**INPUT MATERIAL:**

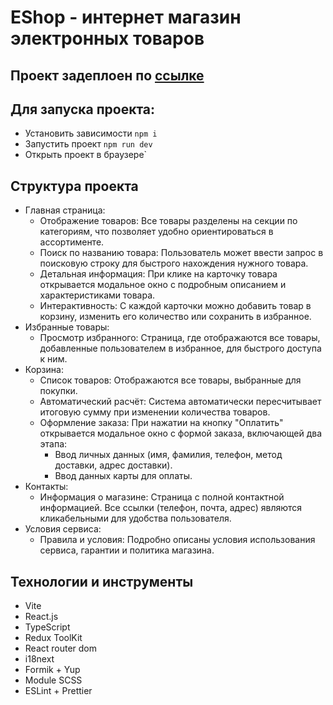 # EShop - интернет магазин электронных товаров

## Проект задеплоен по [ссылке](https://e-shop-five-omega.vercel.app/)

## Для запуска проекта:
- Установить зависимости `npm i`
- Запустить проект `npm run dev`
- Открыть проект в браузере`

## Структура проекта

- Главная страница:
  - Отображение товаров: Все товары разделены на секции по категориям, что позволяет удобно ориентироваться в ассортименте.
  - Поиск по названию товара: Пользователь может ввести запрос в поисковую строку для быстрого нахождения нужного товара.
  - Детальная информация: При клике на карточку товара открывается модальное окно с подробным описанием и характеристиками товара.
  - Интерактивность: С каждой карточки можно добавить товар в корзину, изменить его количество или сохранить в избранное.
- Избранные товары:
  - Просмотр избранного: Страница, где отображаются все товары, добавленные пользователем в избранное, для быстрого доступа к ним.
- Корзина:
  - Список товаров: Отображаются все товары, выбранные для покупки.
  - Автоматический расчёт: Система автоматически пересчитывает итоговую сумму при изменении количества товаров.
  - Оформление заказа: При нажатии на кнопку "Оплатить" открывается модальное окно с формой заказа, включающей два этапа:
    - Ввод личных данных (имя, фамилия, телефон, метод доставки, адрес доставки).
    - Ввод данных карты для оплаты.
- Контакты:
  - Информация о магазине: Страница с полной контактной информацией. Все ссылки (телефон, почта, адрес) являются кликабельными для удобства пользователя.
- Условия сервиса:
  - Правила и условия: Подробно описаны условия использования сервиса, гарантии и политика магазина.

## Технологии и инструменты
- Vite
- React.js
- TypeScript
- Redux ToolKit
- React router dom
- i18next
- Formik + Yup
- Module SCSS
- ESLint + Prettier
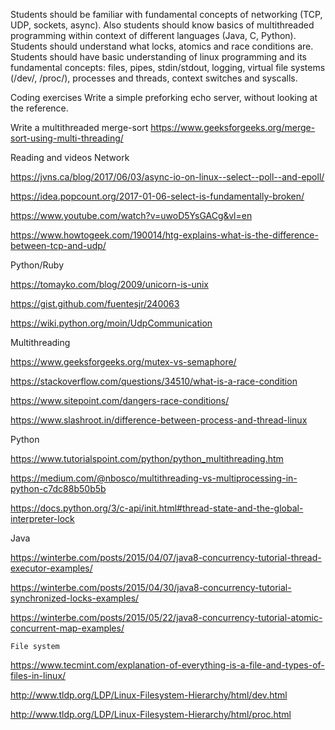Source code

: Students should be familiar with fundamental concepts of networking (TCP, UDP, sockets, async). Also students should know basics of multithreaded programming within context of different languages (Java, C, Python). Students should understand what locks, atomics and race conditions are. Students should have basic understanding of linux programming and its fundamental concepts: files, pipes, stdin/stdout, logging, virtual file systems (/dev/, /proc/), processes and threads, context switches and syscalls.

Coding exercises
Write a simple preforking echo server, without looking at the reference.

Write a multithreaded merge-sort https://www.geeksforgeeks.org/merge-sort-using-multi-threading/

Reading and videos
Network

https://jvns.ca/blog/2017/06/03/async-io-on-linux--select--poll--and-epoll/

https://idea.popcount.org/2017-01-06-select-is-fundamentally-broken/

https://www.youtube.com/watch?v=uwoD5YsGACg&vl=en

https://www.howtogeek.com/190014/htg-explains-what-is-the-difference-between-tcp-and-udp/

Python/Ruby

https://tomayko.com/blog/2009/unicorn-is-unix

https://gist.github.com/fuentesjr/240063

https://wiki.python.org/moin/UdpCommunication



Multithreading

https://www.geeksforgeeks.org/mutex-vs-semaphore/

https://stackoverflow.com/questions/34510/what-is-a-race-condition

https://www.sitepoint.com/dangers-race-conditions/

https://www.slashroot.in/difference-between-process-and-thread-linux

Python

https://www.tutorialspoint.com/python/python_multithreading.htm

https://medium.com/@nbosco/multithreading-vs-multiprocessing-in-python-c7dc88b50b5b

https://docs.python.org/3/c-api/init.html#thread-state-and-the-global-interpreter-lock

Java

https://winterbe.com/posts/2015/04/07/java8-concurrency-tutorial-thread-executor-examples/

https://winterbe.com/posts/2015/04/30/java8-concurrency-tutorial-synchronized-locks-examples/

https://winterbe.com/posts/2015/05/22/java8-concurrency-tutorial-atomic-concurrent-map-examples/

	

	File system

https://www.tecmint.com/explanation-of-everything-is-a-file-and-types-of-files-in-linux/

http://www.tldp.org/LDP/Linux-Filesystem-Hierarchy/html/dev.html

http://www.tldp.org/LDP/Linux-Filesystem-Hierarchy/html/proc.html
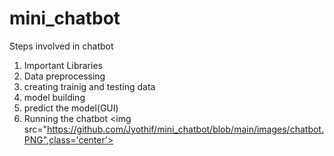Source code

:# mini_chatbot
Steps involved in chatbot

1. Important Libraries
2. Data preprocessing
3. creating trainig and testing data
3. model building
4. predict the model(GUI)
5. Running the chatbot
<img src="https://github.com/Jyothif/mini_chatbot/blob/main/images/chatbot.PNG",class='center'>
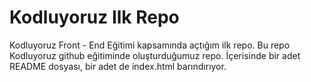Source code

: # Kodluyoruz Ilk Repo
Kodluyoruz Front - End Eğitimi kapsamında açtığım ilk repo.
Bu repo Kodluyoruz github eğitiminde oluşturduğumuz repo. İçerisinde bir adet README dosyası, bir adet de index.html barındırıyor.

**WHAT THE TASK REQUIRES:**
Beginning with the first line of the records above, extract each line exactly through the line that holds "## Структура проекта", both ends included. Omit pictures.

**TASK ANSWER:**
 # EShop - интернет магазин электронных товаров

## Проект задеплоен по [ссылке](https://e-shop-five-omega.vercel.app/)

## Для запуска проекта:
- Установить зависимости `npm i`
- Запустить проект `npm run dev`
- Открыть проект в браузере`

## Структура проекта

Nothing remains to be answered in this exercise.